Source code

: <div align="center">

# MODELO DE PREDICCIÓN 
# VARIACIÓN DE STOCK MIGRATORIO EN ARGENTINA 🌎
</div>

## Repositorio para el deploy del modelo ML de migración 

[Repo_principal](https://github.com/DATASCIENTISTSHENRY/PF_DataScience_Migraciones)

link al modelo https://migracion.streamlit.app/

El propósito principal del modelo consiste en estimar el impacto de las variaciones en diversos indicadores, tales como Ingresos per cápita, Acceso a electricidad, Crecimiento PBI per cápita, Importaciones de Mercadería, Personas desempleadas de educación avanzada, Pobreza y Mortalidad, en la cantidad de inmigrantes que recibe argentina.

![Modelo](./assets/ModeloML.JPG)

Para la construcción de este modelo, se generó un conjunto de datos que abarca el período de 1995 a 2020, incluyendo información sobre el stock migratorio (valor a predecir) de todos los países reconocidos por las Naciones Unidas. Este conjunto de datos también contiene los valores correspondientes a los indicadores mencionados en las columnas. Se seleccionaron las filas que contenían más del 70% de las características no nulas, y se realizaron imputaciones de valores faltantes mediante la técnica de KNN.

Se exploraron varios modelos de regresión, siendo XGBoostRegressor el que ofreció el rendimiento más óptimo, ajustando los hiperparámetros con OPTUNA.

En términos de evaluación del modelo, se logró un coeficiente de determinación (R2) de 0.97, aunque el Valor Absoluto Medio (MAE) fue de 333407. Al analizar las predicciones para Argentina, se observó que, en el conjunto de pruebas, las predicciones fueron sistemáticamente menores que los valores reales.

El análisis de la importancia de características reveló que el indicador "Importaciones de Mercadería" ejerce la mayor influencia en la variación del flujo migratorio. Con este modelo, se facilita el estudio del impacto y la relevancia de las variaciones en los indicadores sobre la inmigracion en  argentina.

****************************************

## [TASK DESCRIPTION]
Print each entry exactly as it was written.

## [RESULT OF THE EXERCISE]
Source code

: <div align="center">

# MODELO DE PREDICCIÓN 
# VARIACIÓN DE STOCK MIGRATORIO EN ARGENTINA 🌎
</div>

## Repositorio para el deploy del modelo ML de migración 

[Repo_principal](https://github.com/DATASCIENTISTSHENRY/PF_DataScience_Migraciones)

link al modelo https://migracion.streamlit.app/

El propósito principal del modelo consiste en estimar el impacto de las variaciones en diversos indicadores, tales como Ingresos per cápita, Acceso a electricidad, Crecimiento PBI per cápita, Importaciones de Mercadería, Personas desempleadas de educación avanzada, Pobreza y Mortalidad, en la cantidad de inmigrantes que recibe argentina.

![Modelo](./assets/ModeloML.JPG)

Para la construcción de este modelo, se generó un conjunto de datos que abarca el período de 1995 a 2020, incluyendo información sobre el stock migratorio (valor a predecir) de todos los países reconocidos por las Naciones Unidas. Este conjunto de datos también contiene los valores correspondientes a los indicadores mencionados en las columnas. Se seleccionaron las filas que contenían más del 70% de las características no nulas, y se realizaron imputaciones de valores faltantes mediante la técnica de KNN.

Se exploraron varios modelos de regresión, siendo XGBoostRegressor el que ofreció el rendimiento más óptimo, ajustando los hiperparámetros con OPTUNA.

En términos de evaluación del modelo, se logró un coeficiente de determinación (R2) de 0.97, aunque el Valor Absoluto Medio (MAE) fue de 333407. Al analizar las predicciones para Argentina, se observó que, en el conjunto de pruebas, las predicciones fueron sistemáticamente menores que los valores reales.

El análisis de la importancia de características reveló que el indicador "Importaciones de Mercadería" ejerce la mayor influencia en la variación del flujo migratorio. Con este modelo, se facilita el estudio del impacto y la relevancia de las variaciones en los indicadores sobre la inmigracion en  argentina.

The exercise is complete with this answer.